Estamos en la víspera de las fiestas patrias, en menos de tres semanas las principales plazas de cada ciudad, municipio y pueblo se pintarán con los colores nacionales. Un año después de haber celebrado el Bicentenario de la Independencia, aún se vive la resaca de tan grande celebración: obras inacabadas, un agotamiento de recursos y la severa crítica en medio de una crisis económica, las figuras de un magno desfile hoy se encuentran abandonadas en algún rincón de la ciudad tanto como en el recuerdo de los habitantes de este país.
¿Por qué? Quiero pensar que los procesos históricos se explican como una justificación al presente, se presentan héroes y villanos, sucesos relevantes y de hombres intachables. El mirador de la historia muestra un amplio panorama, casi un paisaje pintado con los colores del patriotismo, la justicia y la igualdad; sin embargo, al mirar sus detalles podremos ver trazos defectuosos, imperfecciones y omisiones que escapan a la vista del espectador, sin considerar la hipotética existencia de un boceto sucio, descuidado y corregido por más de una mano. El pueblo de México; es decir, la ciudadanía, son un actor destacado pero nunca activo en la escena histórica. ¿Me equivoco?
La historia mexicana fuera de los libros de textos es terrible: No hay héroes ni próceres, sólo hombres que más o menos con ideas buscaban el poder. Y visto así, la sociedad sólo fue el caudal que facilitaba la navegación de uno y otro proyecto político. Realmente no hay un momento de la historia en el que la sociedad haya influido decididamente el curso de la historia, es posible que en las dos últimas décadas del siglo XX hayamos observado un cambio, pero son muestras tímidas y que rápidamente se diluyeron en el vaivén político de nuestro sistema –ni siquiera el Movimiento de 1968 o el Ejército Zapatista de Liberación Nacional produjeron cambios significativos. Estamos cegados a contemplar estatuas y figuras de hombres que se ganaron un lugar en la historia pero sin saber realmente las razones que los llevaron ahí.
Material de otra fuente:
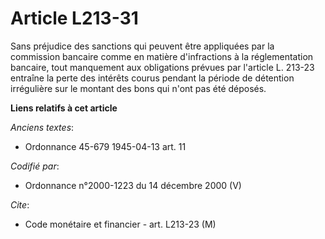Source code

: # Article L213-31

Sans préjudice des sanctions qui peuvent être appliquées par la commission bancaire comme en matière d'infractions à la
réglementation bancaire, tout manquement aux obligations prévues par l'article L. 213-23 entraîne la perte des intérêts
courus pendant la période de détention irrégulière sur le montant des bons qui n'ont pas été déposés.

**Liens relatifs à cet article**

_Anciens textes_:

  - Ordonnance 45-679 1945-04-13 art. 11

_Codifié par_:

  - Ordonnance n°2000-1223 du 14 décembre 2000 (V)

_Cite_:

  - Code monétaire et financier - art. L213-23 (M)
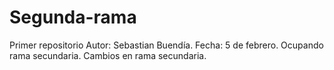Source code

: # Segunda-rama
Primer repositorio
Autor: Sebastian Buendía.
Fecha: 5 de febrero.
Ocupando rama secundaria.
Cambios en rama secundaria.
Los ciudadanos hemos sido y seremos carne de cañón. Sí, y no lo dudo. Como aquella pintura de Siqueiros o de O’Gorman en donde se vislumbra una conglomeración de hombres, armas, consignas y sombreros detrás de un caudillo, nos mantenemos así hoy: observando la historia desde la ventana de nuestra televisión o computadora, en lugar de machete llevamos un móvil. A pesar de vivir una serie de inconsistencias y quejarnos repetida y dolorosamente, terminamos siendo seducidos por las campañas publicitarias que los políticos despliegan a costa de nuestro trabajo y los recursos que emergen del gasto público, entonces nos utilizan porque sólo así y en masa funcionamos: para twittear, manifestarnos y seguir modas, para todo excepto para ser críticos y tener el valor de mostrar nuestro descontento en las urnas. No hemos sido capaces de generar un juicio propio, esperamos todo de los políticos sin hacer nada por nuestra propia iniciativa, así nos hemos acostumbrado a mirar la ilegalidad, la corrupción y el crimen como algo cotidiano y tan –tristemente insistimos– propio de nuestra cultura nacional. Somos víctimas de la historia pero también somos unos apáticos.